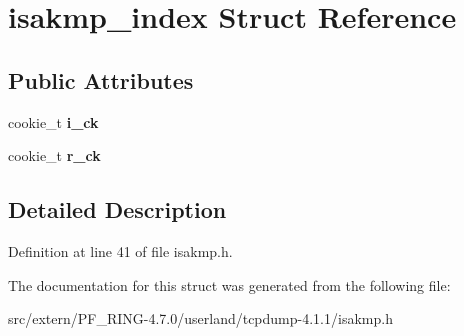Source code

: \hypertarget{structisakmp__index}{
\section{isakmp\_\-index Struct Reference}
\label{structisakmp__index}
}
\subsection*{Public Attributes}
\begin{DoxyCompactItemize}
\item 
\hypertarget{structisakmp__index_a05d6a07e926f3bbd4c51d49ca6a995fc}{
cookie\_\-t {\bfseries i\_\-ck}}
\label{structisakmp__index_a05d6a07e926f3bbd4c51d49ca6a995fc}

\item 
\hypertarget{structisakmp__index_a459780864135519c4e2e60d96e32932a}{
cookie\_\-t {\bfseries r\_\-ck}}
\label{structisakmp__index_a459780864135519c4e2e60d96e32932a}

\end{DoxyCompactItemize}


\subsection{Detailed Description}


Definition at line 41 of file isakmp.h.



The documentation for this struct was generated from the following file:\begin{DoxyCompactItemize}
\item 
src/extern/PF\_\-RING-\/4.7.0/userland/tcpdump-\/4.1.1/isakmp.h\end{DoxyCompactItemize}

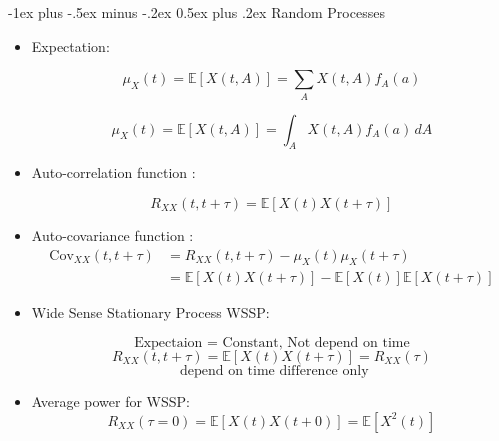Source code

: \documentclass[a4paper]{article}
\makeatletter
\renewcommand{\section}{\@startsection{section}{1}{0mm}%
                                {-1ex plus -.5ex minus -.2ex}%
                                {0.5ex plus .2ex}%
                                {\normalfont\large\bfseries}}
\makeatother
\begin{document}
\begin{multicols}{3}
\begin{itemize}
\end{itemize}
\section{Random Processes}

\begin{itemize}
\item  Expectation:

$$ \mu_X(t) = \mathbb{E}[X(t,A)] = \sum_A X(t,A)f_A(a) $$

$$ \mu_X(t) = \mathbb{E}[X(t,A)] = \int_A X(t,A)f_A(a)\,dA $$

\item Auto-correlation function :

$$ R_{XX}(t,t+\tau) = \mathbb{E}[X(t)X(t+\tau)] $$

\item Auto-covariance function :
\begin{align*}
 \text{Cov}_{XX}(t,t+\tau) &= R_{XX}(t,t+\tau) - \mu_{X}(t) \mu_{X}(t+\tau)\\
 &=\mathbb{E}[X(t)X(t+\tau)]    -\mathbb{E}[X(t)] \mathbb{E}[X(t+\tau)] 
\end{align*}

\item Wide Sense Stationary Process WSSP:

$$\text{Expectaion = Constant, Not depend on time}$$
$$ R_{XX}(t,t+\tau) = \mathbb{E}[X(t)X(t+\tau)]= R_{XX}(\tau)$$
$$\text{ depend on time difference only}$$



\item Average power for WSSP:
$$ R_{XX}(\tau = 0) = \mathbb{E}[X(t)X(t+0)] = \mathbb{E}[X^2(t)]  $$


\end{itemize}
\end{multicols}
\end{document}
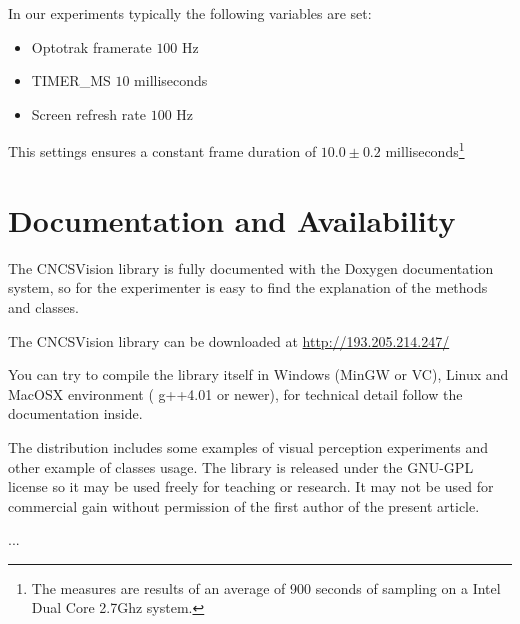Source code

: \documentclass[acmtocl,acmnow]{acmtrans2m}
\begin{document}
In our experiments typically the following variables are set:
\begin{itemize}
 \item Optotrak framerate $100$ Hz
 \item TIMER\_MS $10$ milliseconds
 \item Screen refresh rate $100$ Hz
\end{itemize}
This settings ensures a constant frame duration of $10.0 \pm 0.2$ milliseconds\footnote{The measures are results of an average of 900 seconds of sampling on a Intel Dual Core 2.7Ghz system.}

\section{Documentation and Availability}
The CNCSVision library is fully documented with the Doxygen documentation
system, so for the experimenter is easy to find the explanation of the methods
and classes.

The CNCSVision library can be downloaded at \url{http://193.205.214.247/}

You can try to compile the library itself in Windows (MinGW or VC), Linux and
MacOSX environment ( g++4.01 or newer), for technical detail follow the
documentation inside.

The distribution includes some examples of visual perception experiments and
other example of classes usage.
The library is released under the GNU-GPL license so it may be used freely for
teaching or research. It may not be used for commercial gain without 
permission of the first author of the present article.


\begin{received}
...
\end{received}
\end{document}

## [Exercise directions]
Look through the material above. Copy each line where the word "label" appears.

## [Answer to this task]
\label{structisakmp__index}
\label{structisakmp__index_a05d6a07e926f3bbd4c51d49ca6a995fc}
\label{structisakmp__index_a459780864135519c4e2e60d96e32932a}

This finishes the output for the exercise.